HAFT is a High Availability and Fault Tolerant Framework for SolrCloud. The aim of the library is to provide HA and reliability features for SolrCloud. Everything in HAFT is organized as a FaultTolerant (FT) Action. An FT Action is anything that interacts with Zookeeper or SolrCloud and providing a high availability feature.
A few examples of FT Actions are
- Cloning SolrCloud Clusters & Collections
- Backup SolrCloud Index
- Backing up Zookeeper data
- Adding a Replica
- Replacing a Dead Node
- Adding nodes on the fly
For the initial release, we are open sourcing SolrCloud Collection Cloning, Backup and Zk Config Replication Actions. HAFT has been tested with SolrCloud 4.6.1. We are still working on SolrCloud 5.0 Compatibility
Building with Tests using Maven
cd solrcloud-haft/ mvn clean && mvn install -Pshade
Running an existing Cluster Backup Example
This assumes zk ensemble runs at 2181 and solrcloud runs at 8983.
HAFT uses private ips by default. If you are running haft inside your data center, it will work out of the box.
If you are running it in your local machine, you need to put your aws credentials under resources/aws_credentials.properties. HAFT will use that to map private ip to public host names using EC2 Api. We do not support google app engine just yet.
This example takes a source zk (from an ensemble) and destination zk host (from another ensemble) as parameter and clones all the collections from source to destination solrcloud cluster.

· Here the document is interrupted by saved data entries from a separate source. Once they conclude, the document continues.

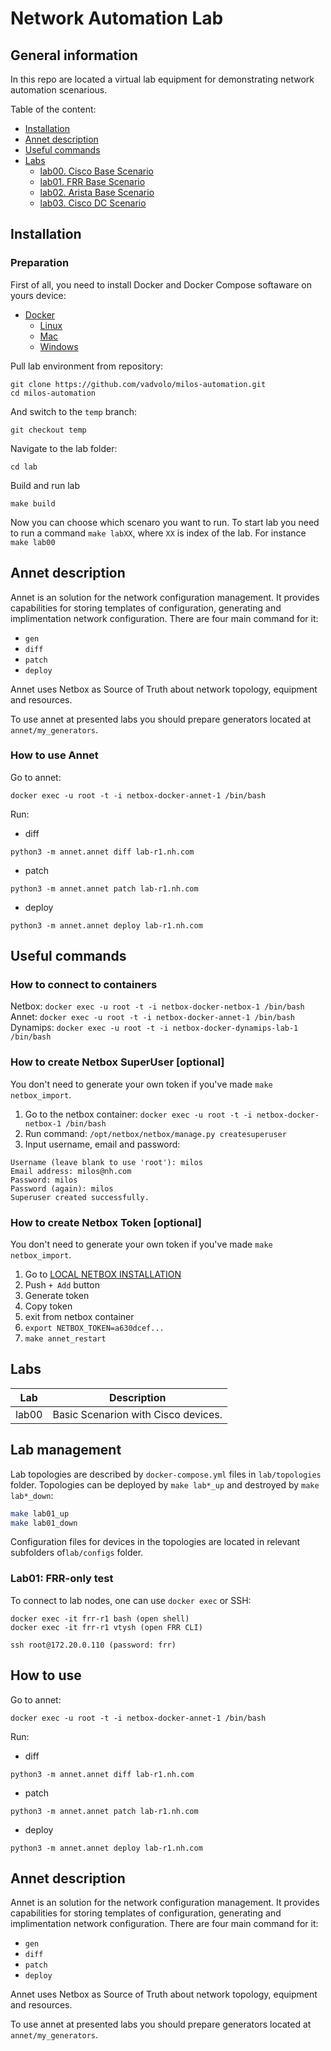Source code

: # Network Automation Lab

## General information

In this repo are located a virtual lab equipment for demonstrating network automation scenarious.

Table of the content:
- [Installation](#installation)
- [Annet description](#annet-description)
- [Useful commands](#useful-commands)
- [Labs](#labs)
  - [lab00. Cisco Base Scenario](./topologies/lab00_cisco_base)
  - [lab01. FRR Base Scenario](./topologies/lab01_frr-only-test)
  - [lab02. Arista Base Scenario](./topologies/lab02_ceos-test)
  - [lab03. Cisco DC Scenario](./topologies/lab03_dc_cisco)

## Installation

### Preparation

First of all, you need to install Docker and Docker Compose softaware on yours device:

- [Docker](https://docs.docker.com/engine/install/)
  - [Linux](https://docs.docker.com/desktop/install/linux/)
  - [Mac](https://docs.docker.com/desktop/install/mac-install/)
  - [Windows](https://docs.docker.com/desktop/install/windows-install/)

Pull lab environment from repository:

```
git clone https://github.com/vadvolo/milos-automation.git
cd milos-automation
```

And switch to the `temp` branch:

```
git checkout temp
```

Navigate to the lab folder:

```
cd lab
```

Build and run lab

```
make build
```

Now you can choose which scenaro you want to run. To start lab you need to run a command `make labXX`, where `XX` is index of the lab. For instance `make lab00`

## Annet description

Annet is an solution for the network configuration management. It provides capabilities for storing templates of configuration, generating and implimentation network configuration. There are four main command for it:
- `gen`
- `diff`
- `patch`
- `deploy`

Annet uses Netbox as Source of Truth about network topology, equipment and resources.

To use annet at presented labs you should prepare generators located at `annet/my_generators`.

### How to use Annet

Go to annet:

```
docker exec -u root -t -i netbox-docker-annet-1 /bin/bash
```

Run:

- diff

```
python3 -m annet.annet diff lab-r1.nh.com
```

- patch

```
python3 -m annet.annet patch lab-r1.nh.com
```

- deploy

```
python3 -m annet.annet deploy lab-r1.nh.com
```

## Useful commands

### How to connect to containers

Netbox: `docker exec -u root -t -i netbox-docker-netbox-1 /bin/bash`
Annet: `docker exec -u root -t -i netbox-docker-annet-1 /bin/bash`
Dynamips: `docker exec -u root -t -i netbox-docker-dynamips-lab-1 /bin/bash`

### How to create Netbox SuperUser [optional]

You don't need to generate your own token if you've made `make netbox_import`.

1. Go to the netbox container: `docker exec -u root -t -i netbox-docker-netbox-1 /bin/bash`
2. Run command: `/opt/netbox/netbox/manage.py createsuperuser`
3. Input username, email and password:

```
Username (leave blank to use 'root'): milos
Email address: milos@nh.com
Password: milos
Password (again): milos
Superuser created successfully.
```

### How to create Netbox Token [optional]

You don't need to generate your own token if you've made `make netbox_import`.

1. Go to [LOCAL NETBOX INSTALLATION](http://localhost:8000/users/tokens/)
2. Push `+ Add` button
3. Generate token
4. Copy token
5. exit from netbox container
6. `export NETBOX_TOKEN=a630dcef...`
7. `make annet_restart`

## Labs

| Lab | Description |
|:---:|:-----------:|
| lab00 | Basic Scenarion with Cisco devices. |


## Lab management

Lab topologies are described by `docker-compose.yml` files in `lab/topologies` folder. Topologies can be deployed by `make lab*_up` and destroyed by `make lab*_down`:
```bash
make lab01_up
make lab01_down
```
Configuration files for devices in the topologies are located in relevant subfolders of`lab/configs` folder.

### Lab01: FRR-only test

To connect to lab nodes, one can use `docker exec` or SSH:
```
docker exec -it frr-r1 bash (open shell)
docker exec -it frr-r1 vtysh (open FRR CLI)

ssh root@172.20.0.110 (password: frr)
```

## How to use

Go to annet:

```
docker exec -u root -t -i netbox-docker-annet-1 /bin/bash
```

Run:

- diff

```
python3 -m annet.annet diff lab-r1.nh.com
```

- patch

```
python3 -m annet.annet patch lab-r1.nh.com
```

- deploy

```
python3 -m annet.annet deploy lab-r1.nh.com
```

## Annet description

Annet is an solution for the network configuration management. It provides capabilities for storing templates of configuration, generating and implimentation network configuration. There are four main command for it:
- `gen`
- `diff`
- `patch`
- `deploy`

Annet uses Netbox as Source of Truth about network topology, equipment and resources.

To use annet at presented labs you should prepare generators located at `annet/my_generators`.
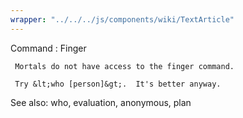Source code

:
 ```yaml
---
wrapper: "../../../js/components/wiki/TextArticle"
---
```

Command : Finger

     Mortals do not have access to the finger command.  

     Try &lt;who [person]&gt;.  It's better anyway.

See also: who, evaluation, anonymous, plan
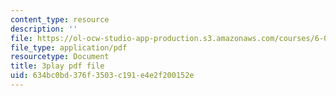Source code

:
 ```yaml
---
content_type: resource
description: ''
file: https://ol-ocw-studio-app-production.s3.amazonaws.com/courses/6-004-computation-structures-spring-2017/634bc0bd376f3503c191e4e2f200152e_0h3SCozKaR4.pdf
file_type: application/pdf
resourcetype: Document
title: 3play pdf file
uid: 634bc0bd-376f-3503-c191-e4e2f200152e
---
```

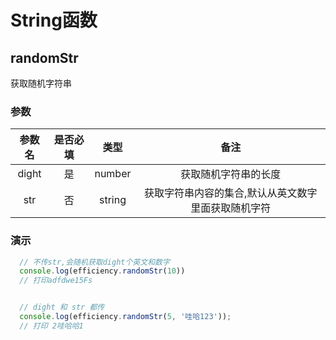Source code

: # String函数
## randomStr
  获取随机字符串
  ### 参数
  |参数名|是否必填|类型|备注|
  |:-:|:-:|:-:|:----------:|
  |dight|是|number|获取随机字符串的长度|
  |str|否|string|获取字符串内容的集合,默认从英文数字里面获取随机字符|
  ### 演示
  ``` js
    // 不传str,会随机获取dight个英文和数字
    console.log(efficiency.randomStr(10))
    // 打印adfdwe15Fs


    // dight 和 str 都传
    console.log(efficiency.randomStr(5, '哇哈123'));
    // 打印 2哇哈哈1

  ```
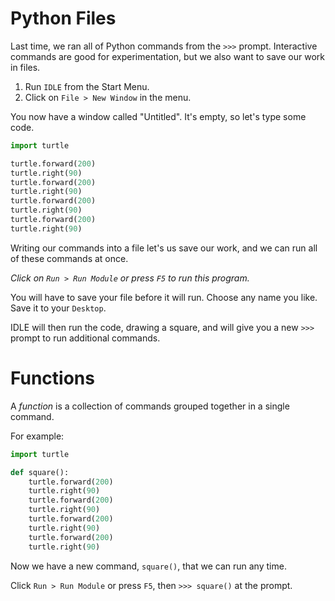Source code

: # Python Files

Last time, we ran all of Python commands from the `>>>` prompt.
Interactive commands are good for experimentation, but we also want to save our work in files.

1. Run `IDLE` from the Start Menu.
1. Click on `File > New Window` in the menu.

You now have a window called "Untitled". It's empty, so let's type some code.

```python
import turtle

turtle.forward(200)
turtle.right(90)
turtle.forward(200)
turtle.right(90)
turtle.forward(200)
turtle.right(90)
turtle.forward(200)
turtle.right(90)
```

Writing our commands into a file let's us save our work,
and we can run all of these commands at once.

*Click on `Run > Run Module` or press `F5` to run this program.*

You will have to save your file before it will run. Choose any name you like. Save it to your `Desktop`.

IDLE will then run the code, drawing a square, and will give you a new `>>>` prompt to run additional commands.

# Functions

A *function* is a collection of commands grouped together in a single command.

For example:

```python
import turtle

def square():
    turtle.forward(200)
    turtle.right(90)
    turtle.forward(200)
    turtle.right(90)
    turtle.forward(200)
    turtle.right(90)
    turtle.forward(200)
    turtle.right(90)
```

Now we have a new command, `square()`, that we can run any time.

Click `Run > Run Module` or press `F5`, then `>>> square()` at the prompt.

#Example 1: Clone all collections from source to destination (with the same collection names as the source). - cd solrcloud-haft/target/ - java -cp uber-solrcloud-haft-final.jar com.bloomreach.bstore.highavailability.clients.SolrCloudCrossClusterBackup \ <sourck-zk>:2181 <destinationzk>:2181
#Example 2: Clone all collections from source to destination (created with suffix "_collectionnew"). - cd solrcloud-haft/target/ - java -cp uber-solrcloud-haft-final.jar com.bloomreach.bstore.highavailability.clients.SolrCloudCrossClusterBackupWithNewCollectionNames \ <sourck-zk>:2181 <destinationzk>:2181
Building Blocks of HAFT
- FaultTolerant Action A fault Tolerant Action that interacts with zookeeper/solrcloud cluster to perform a high available action.
- Operation Config: A Config Wrapper that helps control the knobs of all FT Actions.
- ZKClient: Provides an in memory data representation of the solrcloud cluster and collection state.
Cloning Zookeeper Configs
- Given a source zookeeper and destination zookeeper, clones all the configs from the source to destination zookeeper
- Define an Operation Config all the knobs required and "clone_zk" as the operation.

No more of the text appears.